As the garden flourished, it became the grandchildren’s job to fill baskets with beans, tomatoes, squash, cucumbers and fruit and to take them to anyone on the street who was in need. We placed the baskets by the front door without fanfare before making our way to the next home.
As my grandparents explained, this was a way to help others by giving of our abundance. Those baskets made their way back to Mama and Papa’s house sometimes with jams and jellies, homemade breads or pies and maybe a kind thank-you note.
My father was always self-employed, which meant that some weeks were leaner than others, but we never felt poor or deprived. I learned by example from those I loved the most — those with pure hearts and motives.
Since 2002, I’ve done my best to carry on the family legacy by actively volunteering with Shoals Area Association of Realtors (SAAR). One of our largest projects is partnering with Give A Kid A Chance, a non-profit in which we collect donations and provide new, brand-name athletic shoes for disadvantaged children for back to school. We committed to buy 260 pairs of shoes this year, but ultimately we were able to supply 309 pairs.

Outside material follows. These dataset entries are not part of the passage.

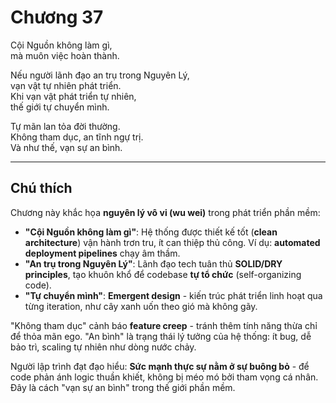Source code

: # Chương 37  

Cội Nguồn không làm gì,  
mà muôn việc hoàn thành.  

Nếu người lãnh đạo an trụ trong Nguyên Lý,  
vạn vật tự nhiên phát triển.  
Khi vạn vật phát triển tự nhiên,  
thế giới tự chuyển mình.  

Tự mãn lan tỏa đời thường.  
Không tham dục, an tĩnh ngự trị.  
Và như thế, vạn sự an bình.  

---

## Chú thích  

Chương này khắc họa **nguyên lý vô vi (wu wei)** trong phát triển phần mềm:  
- **"Cội Nguồn không làm gì"**: Hệ thống được thiết kế tốt (**clean architecture**) vận hành trơn tru, ít can thiệp thủ công. Ví dụ: **automated deployment pipelines** chạy âm thầm.  
- **"An trụ trong Nguyên Lý"**: Lãnh đạo tech tuân thủ **SOLID/DRY principles**, tạo khuôn khổ để codebase **tự tổ chức** (self-organizing code).  
- **"Tự chuyển mình"**: **Emergent design** - kiến trúc phát triển linh hoạt qua từng iteration, như cây xanh uốn theo gió mà không gãy.  

"Không tham dục" cảnh báo **feature creep** - tránh thêm tính năng thừa chỉ để thỏa mãn ego. "An bình" là trạng thái lý tưởng của hệ thống: ít bug, dễ bảo trì, scaling tự nhiên như dòng nước chảy.  

Người lập trình đạt đạo hiểu: **Sức mạnh thực sự nằm ở sự buông bỏ** - để code phản ánh logic thuần khiết, không bị méo mó bởi tham vọng cá nhân. Đây là cách "vạn sự an bình" trong thế giới phần mềm. 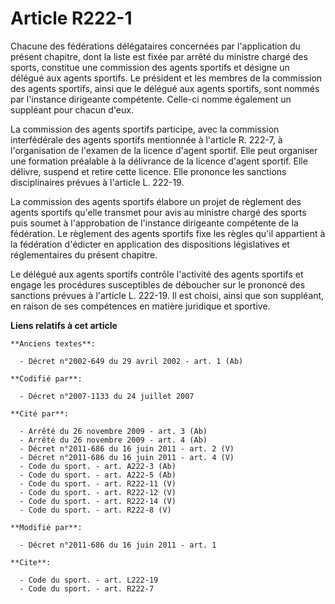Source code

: # Article R222-1

Chacune des fédérations délégataires concernées par l'application du présent chapitre, dont la liste est fixée par arrêté du
ministre chargé des sports, constitue une commission des agents sportifs et désigne un délégué aux agents sportifs. Le
président et les membres de la commission des agents sportifs, ainsi que le délégué aux agents sportifs, sont nommés par
l'instance dirigeante compétente. Celle-ci nomme également un suppléant pour chacun d'eux. 

La commission des agents sportifs participe, avec la commission interfédérale des agents sportifs mentionnée à l'article R.
222-7, à l'organisation de l'examen de la licence d'agent sportif. Elle peut organiser une formation préalable à la
délivrance de la licence d'agent sportif. Elle délivre, suspend et retire cette licence. Elle prononce les sanctions
disciplinaires prévues à l'article L. 222-19. 

La commission des agents sportifs élabore un projet de règlement des agents sportifs qu'elle transmet pour avis au ministre
chargé des sports puis soumet à l'approbation de l'instance dirigeante compétente de la fédération. Le règlement des agents
sportifs fixe les règles qu'il appartient à la fédération d'édicter en application des dispositions législatives et
réglementaires du présent chapitre. 

Le délégué aux agents sportifs contrôle l'activité des agents sportifs et engage les procédures susceptibles de déboucher sur
le prononcé des sanctions prévues à l'article L. 222-19. Il est choisi, ainsi que son suppléant, en raison de ses compétences
en matière juridique et sportive.

**Liens relatifs à cet article**

	**Anciens textes**:

	  - Décret n°2002-649 du 29 avril 2002 - art. 1 (Ab)

	**Codifié par**:

	  - Décret n°2007-1133 du 24 juillet 2007

	**Cité par**:

	  - Arrêté du 26 novembre 2009 - art. 3 (Ab)
	  - Arrêté du 26 novembre 2009 - art. 4 (Ab)
	  - Décret n°2011-686 du 16 juin 2011 - art. 2 (V)
	  - Décret n°2011-686 du 16 juin 2011 - art. 4 (V)
	  - Code du sport. - art. A222-3 (Ab)
	  - Code du sport. - art. A222-5 (Ab)
	  - Code du sport. - art. R222-11 (V)
	  - Code du sport. - art. R222-12 (V)
	  - Code du sport. - art. R222-14 (V)
	  - Code du sport. - art. R222-8 (V)

	**Modifié par**:

	  - Décret n°2011-686 du 16 juin 2011 - art. 1

	**Cite**:

	  - Code du sport. - art. L222-19
	  - Code du sport. - art. R222-7
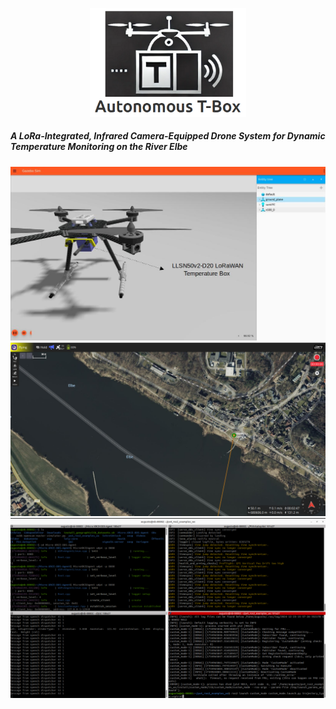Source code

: <p align="center">
  <img src="images/logo_repository.png" alt="Logo" width="250"/>

##### A LoRa-Integrated, Infrared Camera-Equipped Drone System for Dynamic Temperature Monitoring on the River Elbe

</p>

<img src="images/lora_box.jpg"/>

<img src="images/b3.png"/>

<img src="images/b5.png"/>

The drive helps build confidence in the kids. One little boy who received help from that organization for many years is now 18 years old and attending seminary college on a scholarship with plans to become a minister. Just recently, he was at our Distribution Day and spoke to the other children about how Give a Kid a Chance gave him that first sense of ambition to set goals. It helped plant the seed in his life.
On Distribution Day, the children and their parents are treated to a day filled with music, food, ice cream, clowns, puppet shows, games and an uplifting message. They pick up their shoes, along with new socks, T-shirts, a pair of jeans and backpacks filled with school supplies they’ll need for their particular grade. We make sure these families don’t feel embarrassed or ashamed.
We’ve also worked closely with homeless shelters to serve a barbecue with all the fixins; nursing homes to visit the residents during holidays; the Heart of Alabama, Save, Rescue, Adopt (HASRA) no-kill shelter; and the Salvation Army’s Angel Tree, which provides disadvantaged children with a Christmas that they wouldn’t have otherwise.
Our goal is to one day see the needs decrease and to see more empowered. But we’re not there yet. We want everyone to be cognizant that there are folks in our neighborhood who are suffering and, if we have more than enough, then we can share. There’s a place and a project for everyone.
All of these volunteer efforts work together to make our community stronger, more united, more harmonious. If we can give people a hand up — not a hand out — it can help these kids to do something great with their lives in the future.